He pressed the bell and his secretary came in.

"See if Mr. Stafford King is in the building, and tell him to come to me, please," he said. "You see, colonel, we were hoping you would supply us with a great deal of very useful information. We naturally thought it was something more than a coincidence that this man and you should foregather at a Turkish bath—a most admirable rendezvous, by the way."

"You may accept my word of honour," said Colonel Boundary impressively, "that I had no more idea of that man's presence, or of his identity, or of his very existence, than you had."

Stafford King came in at that moment, and the colonel, noting the haggard face and the look of care in the dark-lined eyes, felt a certain amount of satisfaction.

"I've just been telling the colonel about his meeting in the Turkish baths," said Sir Stanley. "I suppose there is no doubt at all as to that happening?"

"None whatever, sir," said Stafford shortly. "Both the colonel and this man were seen by Sergeant Livingstone."

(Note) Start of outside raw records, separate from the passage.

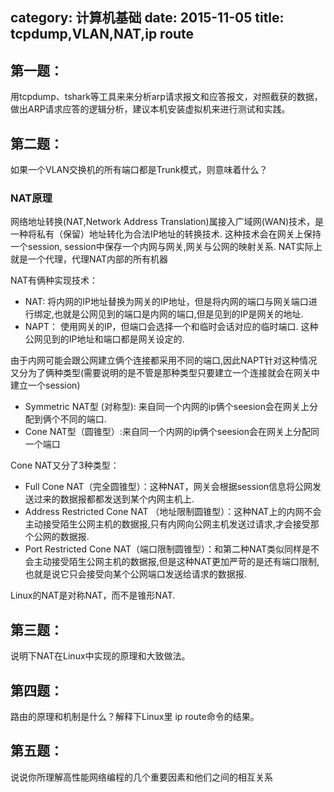 category: 计算机基础
date: 2015-11-05
title: tcpdump,VLAN,NAT,ip route
---
## 第一题：
用tcpdump、tshark等工具来来分析arp请求报文和应答报文，对照截获的数据，做出ARP请求应答的逻辑分析，建议本机安装虚拟机来进行测试和实践。

## 第二题：
如果一个VLAN交换机的所有端口都是Trunk模式，则意味着什么？

### NAT原理
网络地址转换(NAT,Network Address Translation)属接入广域网(WAN)技术，是一种将私有（保留）地址转化为合法IP地址的转换技术. 这种技术会在网关上保持一个session, session中保存一个内网与网关,网关与公网的映射关系. NAT实际上就是一个代理，代理NAT内部的所有机器

NAT有俩种实现技术：
* NAT: 将内网的IP地址替换为网关的IP地址，但是将内网的端口与网关端口进行绑定,也就是公网见到的端口是内网的端口,但是见到的IP是网关的地址.
* NAPT：	使用网关的IP，但端口会选择一个和临时会话对应的临时端口. 这种公网见到的IP地址和端口都是网关设定的.

由于内网可能会跟公网建立俩个连接都采用不同的端口,因此NAPT针对这种情况又分为了俩种类型(需要说明的是不管是那种类型只要建立一个连接就会在网关中建立一个session)
* Symmetric NAT型 (对称型): 来自同一个内网的ip俩个seesion会在网关上分配到俩个不同的端口.
* Cone NAT型（圆锥型）:来自同一个内网的ip俩个seesion会在网关上分配同一个端口

Cone NAT又分了3种类型：
* Full Cone NAT（完全圆锥型）：这种NAT，网关会根据session信息将公网发送过来的数据报都都发送到某个内网主机上.
* Address Restricted Cone NAT （地址限制圆锥型）：这种NAT上的内网不会主动接受陌生公网主机的数据报,只有内网向公网主机发送过请求,才会接受那个公网的数据报.
* Port Restricted Cone NAT（端口限制圆锥型）：和第二种NAT类似同样是不会主动接受陌生公网主机的数据报,但是这种NAT更加严苛的是还有端口限制,也就是说它只会接受向某个公网端口发送给请求的数据报.

Linux的NAT是对称NAT，而不是锥形NAT.

## 第三题：
说明下NAT在Linux中实现的原理和大致做法。

## 第四题：
路由的原理和机制是什么？解释下Linux里 ip route命令的结果。

## 第五题：
说说你所理解高性能网络编程的几个重要因素和他们之间的相互关系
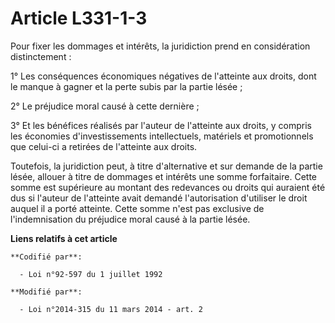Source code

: # Article L331-1-3

Pour fixer les dommages et intérêts, la juridiction prend en considération distinctement : 

1° Les conséquences économiques négatives de l'atteinte aux droits, dont le manque à gagner et la perte subis par la partie
lésée ; 

2° Le préjudice moral causé à cette dernière ; 

3° Et les bénéfices réalisés par l'auteur de l'atteinte aux droits, y compris les économies d'investissements intellectuels,
matériels et promotionnels que celui-ci a retirées de l'atteinte aux droits. 

Toutefois, la juridiction peut, à titre d'alternative et sur demande de la partie lésée, allouer à titre de dommages et
intérêts une somme forfaitaire. Cette somme est supérieure au montant des redevances ou droits qui auraient été dus si
l'auteur de l'atteinte avait demandé l'autorisation d'utiliser le droit auquel il a porté atteinte. Cette somme n'est pas
exclusive de l'indemnisation du préjudice moral causé à la partie lésée.

**Liens relatifs à cet article**

	**Codifié par**:

	  - Loi n°92-597 du 1 juillet 1992

	**Modifié par**:

	  - Loi n°2014-315 du 11 mars 2014 - art. 2
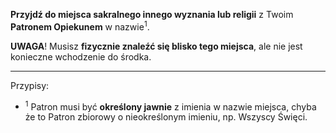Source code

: **Przyjdź do miejsca sakralnego innego wyznania lub religii** z Twoim **Patronem Opiekunem** w nazwie<sup>1</sup>.

**UWAGA**! Musisz **fizycznie znaleźć się blisko tego miejsca**, ale nie jest konieczne wchodzenie do środka.

---
Przypisy:

- <sup>1</sup> Patron musi być **określony jawnie** z imienia w nazwie miejsca, chyba że to Patron zbiorowy o nieokreślonym imieniu, np. Wszyscy Święci.
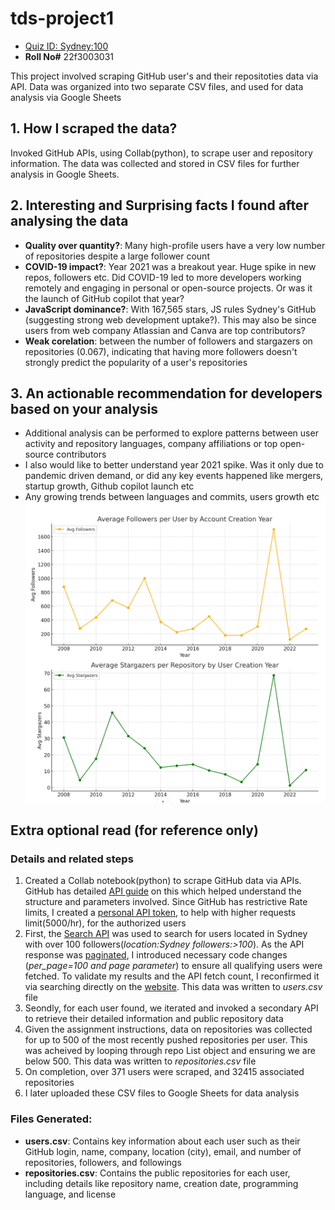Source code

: # tds-project1
- [Quiz ID: Sydney:100](https://tools-in-data-science.pages.dev/project1)
- **Roll No#** 22f3003031

This project involved scraping GitHub user's and their repositoties data via API. Data was organized into two separate CSV files, and used for data analysis via Google Sheets

## 1. How I scraped the data?
Invoked GitHub APIs, using Collab(python), to scrape user and repository information. The data was collected and stored in CSV files for further analysis in Google Sheets.

## 2. Interesting and Surprising facts I found after analysing the data
- **Quality over quantity?**: Many high-profile users have a very low number of repositories despite a large follower count
- **COVID-19 impact?**: Year 2021 was a breakout year. Huge spike in new repos, followers etc. Did COVID-19 led to more developers working remotely and engaging in personal or open-source projects. Or was it the launch of GitHub copilot that year?
- **JavaScript dominance?**: With 167,565 stars, JS rules Sydney's GitHub (suggesting strong web development uptake?). This may also be since users from web company Atlassian and Canva are top contributors?
- **Weak corelation**: between the number of followers and stargazers on repositories (0.067), indicating that having more followers doesn't strongly predict the popularity of a user's repositories

## 3. An actionable recommendation for developers based on your analysis
- Additional analysis can be performed to explore patterns between user activity and repository languages, company affiliations or top open-source contributors
- I also would like to better understand year 2021 spike. Was it only due to pandemic driven demand, or did any key events happened like mergers, startup growth, Github copilot launch etc
- Any growing trends between languages and commits, users growth etc
![alt text](https://github.com/sidg75/tds-project1/blob/main/users_trend_by_years.png)

## Extra optional read (for reference only)
### Details and related steps
1. Created a Collab notebook(python) to scrape GitHub data via APIs. GitHub has detailed [API guide](https://docs.github.com/en/rest/about-the-rest-api/about-the-rest-api?apiVersion=2022-11-28) on this which helped understand the structure and parameters involved. Since GitHub has restrictive Rate limits, I created a [personal API token](https://github.com/settings/personal-access-tokens/new), to help with higher requests limit(5000/hr), for the authorized users
2. First, the [Search API](https://docs.github.com/en/rest/search/search?apiVersion=2022-11-28) was used to search for users located in Sydney with over 100 followers(_location:Sydney followers:>100_). As the API response was [paginated](https://docs.github.com/en/rest/using-the-rest-api/using-pagination-in-the-rest-api?apiVersion=2022-11-28), I introduced necessary code changes (_per_page=100 and page parameter_) to ensure all qualifying users were fetched. To validate my results and the API fetch count, I reconfirmed it via searching directly on the [website](https://github.com/search?q=location%3ASydney%20followers%3A%3E100&type=users). This data was written to _users.csv_ file
3. Seondly, for each user found, we iterated and invoked a secondary API to retrieve their detailed information and public repository data
4. Given the assignment instructions, data on repositories was collected for up to 500 of the most recently pushed repositories per user. This was acheived by looping through repo List object and ensuring we are below 500. This data was written to _repositories.csv_ file
5. On completion, over 371 users were scraped, and 32415 associated repositories
6. I later uploaded these CSV files to Google Sheets for data analysis

### Files Generated:
- **users.csv**: Contains key information about each user such as their GitHub login, name, company, location (city), email, and number of repositories, followers, and followings
- **repositories.csv**: Contains the public repositories for each user, including details like repository name, creation date, programming language, and license

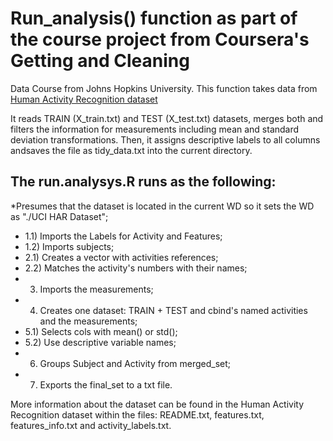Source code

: # Run_analysis() function as part of the course project from Coursera's Getting and Cleaning
Data Course from Johns Hopkins University.
This function takes data from [Human Activity Recognition dataset](https://d396qusza40orc.cloudfront.net/getdata%2Fprojectfiles%2FUCI%20HAR%20Dataset.zip)

It reads TRAIN (X_train.txt) and TEST (X_test.txt) datasets, merges both and filters the information for measurements 
including mean and standard deviation transformations. Then, it assigns descriptive labels to all columns andsaves the
file as tidy_data.txt into the current directory.

## The run.analysys.R runs as the following:
*Presumes that the dataset is located in the current WD so it sets the WD as "./UCI HAR Dataset";
* 1.1) Imports the Labels for Activity and Features;
* 1.2) Imports subjects;
* 2.1) Creates a vector with activities references;
* 2.2) Matches the activity's numbers with their names;
* 3) Imports the measurements;
* 4) Creates one dataset: TRAIN + TEST and cbind's named activities and the measurements;
* 5.1) Selects cols with mean() or std();
* 5.2) Use descriptive variable names;
* 6) Groups Subject and Activity from merged_set;
* 7) Exports the final_set to a txt file.

More information about the dataset can be found in the Human Activity Recognition dataset within the files: README.txt, 
features.txt, features_info.txt and activity_labels.txt.
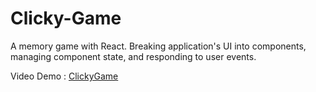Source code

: # Clicky-Game
A memory game with React. Breaking application's UI into components, managing component state, and responding to user events.


Video Demo : 
[ClickyGame](https://www.youtube.com/watch?v=vpScDVh6hBI&feature=youtu.be)
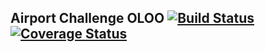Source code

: ## Airport Challenge OLOO [![Build Status](https://travis-ci.org/giamir/airport_challenge_oloo.svg?branch=master)](https://travis-ci.org/giamir/airport_challenge_oloo) [![Coverage Status](https://coveralls.io/repos/github/giamir/airport_challenge_oloo/badge.svg?branch=master)](https://coveralls.io/github/giamir/airport_challenge_oloo?branch=master)
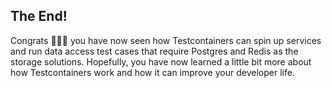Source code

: ## The End!

Congrats 🎉🎉🎉 you have now seen how Testcontainers can spin up services and run data access test cases that require Postgres and Redis as the storage solutions. Hopefully, you have now learned a little bit more about how Testcontainers work and how it can improve your developer life.





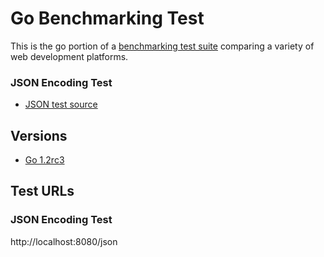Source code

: # Go Benchmarking Test

This is the go portion of a [benchmarking test suite](../) comparing a variety of web development platforms.

### JSON Encoding Test
* [JSON test source](src/hello/hello.go)

## Versions

* [Go 1.2rc3](http://golang.org/)

## Test URLs

### JSON Encoding Test

http://localhost:8080/json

"The colonel suggests that it was a coincidence, and that he has never spoken to the man," said Sir Stanley. "What do you say to that, King?"

Stafford King's lips curled.

"If the colonel says so, of course, it must be true."

"Sarcasm never worries me," said the colonel. "I'm always getting into trouble, and I'm always getting out again. Give a dog a bad name and–"

He stopped. There arose in his mind a mental picture of a man swinging in an underground kitchen, and in spite of his self-control he shuddered.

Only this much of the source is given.